* [PROBLEM REQUIREMENTS]: Copy every line of the material below word for word.

* [RECORD EXTRACTS]:
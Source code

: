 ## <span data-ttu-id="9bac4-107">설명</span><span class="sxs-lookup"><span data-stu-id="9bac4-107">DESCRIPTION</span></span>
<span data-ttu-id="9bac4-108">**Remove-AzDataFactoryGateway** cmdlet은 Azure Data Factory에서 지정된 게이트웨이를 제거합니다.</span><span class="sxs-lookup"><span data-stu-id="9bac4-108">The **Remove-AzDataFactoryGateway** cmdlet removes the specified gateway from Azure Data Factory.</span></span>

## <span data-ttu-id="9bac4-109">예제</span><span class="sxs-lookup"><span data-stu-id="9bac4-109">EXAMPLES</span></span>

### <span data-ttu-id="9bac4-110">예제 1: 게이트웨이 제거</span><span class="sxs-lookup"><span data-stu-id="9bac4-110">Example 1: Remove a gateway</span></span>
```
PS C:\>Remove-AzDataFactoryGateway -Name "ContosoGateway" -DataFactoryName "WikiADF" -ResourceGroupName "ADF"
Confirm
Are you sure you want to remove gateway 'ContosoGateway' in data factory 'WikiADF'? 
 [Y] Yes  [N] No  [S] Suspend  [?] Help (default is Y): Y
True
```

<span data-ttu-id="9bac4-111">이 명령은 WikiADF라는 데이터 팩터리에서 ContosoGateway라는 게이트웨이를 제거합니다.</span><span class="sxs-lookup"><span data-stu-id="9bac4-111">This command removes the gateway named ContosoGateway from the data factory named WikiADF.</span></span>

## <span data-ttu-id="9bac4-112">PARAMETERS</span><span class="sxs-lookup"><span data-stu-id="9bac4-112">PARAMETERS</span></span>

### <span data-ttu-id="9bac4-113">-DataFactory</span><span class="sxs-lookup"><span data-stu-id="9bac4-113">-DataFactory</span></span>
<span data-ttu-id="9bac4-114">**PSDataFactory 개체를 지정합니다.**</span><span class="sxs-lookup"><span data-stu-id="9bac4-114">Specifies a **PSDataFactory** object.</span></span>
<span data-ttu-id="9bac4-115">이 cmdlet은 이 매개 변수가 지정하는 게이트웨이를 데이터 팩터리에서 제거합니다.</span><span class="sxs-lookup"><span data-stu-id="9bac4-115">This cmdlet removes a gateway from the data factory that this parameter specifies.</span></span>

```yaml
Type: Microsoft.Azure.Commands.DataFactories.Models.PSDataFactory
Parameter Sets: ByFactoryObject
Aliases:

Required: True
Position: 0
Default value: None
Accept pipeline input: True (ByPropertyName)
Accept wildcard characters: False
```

* [ANSWER TO THIS PROBLEM]:
Source code

: ## <span data-ttu-id="9bac4-107">설명</span><span class="sxs-lookup"><span data-stu-id="9bac4-107">DESCRIPTION</span></span>
<span data-ttu-id="9bac4-108">**Remove-AzDataFactoryGateway** cmdlet은 Azure Data Factory에서 지정된 게이트웨이를 제거합니다.</span><span class="sxs-lookup"><span data-stu-id="9bac4-108">The **Remove-AzDataFactoryGateway** cmdlet removes the specified gateway from Azure Data Factory.</span></span>

## <span data-ttu-id="9bac4-109">예제</span><span class="sxs-lookup"><span data-stu-id="9bac4-109">EXAMPLES</span></span>

### <span data-ttu-id="9bac4-110">예제 1: 게이트웨이 제거</span><span class="sxs-lookup"><span data-stu-id="9bac4-110">Example 1: Remove a gateway</span></span>
```
PS C:\>Remove-AzDataFactoryGateway -Name "ContosoGateway" -DataFactoryName "WikiADF" -ResourceGroupName "ADF"
Confirm
Are you sure you want to remove gateway 'ContosoGateway' in data factory 'WikiADF'? 
 [Y] Yes  [N] No  [S] Suspend  [?] Help (default is Y): Y
True
```

<span data-ttu-id="9bac4-111">이 명령은 WikiADF라는 데이터 팩터리에서 ContosoGateway라는 게이트웨이를 제거합니다.</span><span class="sxs-lookup"><span data-stu-id="9bac4-111">This command removes the gateway named ContosoGateway from the data factory named WikiADF.</span></span>

## <span data-ttu-id="9bac4-112">PARAMETERS</span><span class="sxs-lookup"><span data-stu-id="9bac4-112">PARAMETERS</span></span>

### <span data-ttu-id="9bac4-113">-DataFactory</span><span class="sxs-lookup"><span data-stu-id="9bac4-113">-DataFactory</span></span>
<span data-ttu-id="9bac4-114">**PSDataFactory 개체를 지정합니다.**</span><span class="sxs-lookup"><span data-stu-id="9bac4-114">Specifies a **PSDataFactory** object.</span></span>
<span data-ttu-id="9bac4-115">이 cmdlet은 이 매개 변수가 지정하는 게이트웨이를 데이터 팩터리에서 제거합니다.</span><span class="sxs-lookup"><span data-stu-id="9bac4-115">This cmdlet removes a gateway from the data factory that this parameter specifies.</span></span>

```yaml
Type: Microsoft.Azure.Commands.DataFactories.Models.PSDataFactory
Parameter Sets: ByFactoryObject
Aliases:

Required: True
Position: 0
Default value: None
Accept pipeline input: True (ByPropertyName)
Accept wildcard characters: False
```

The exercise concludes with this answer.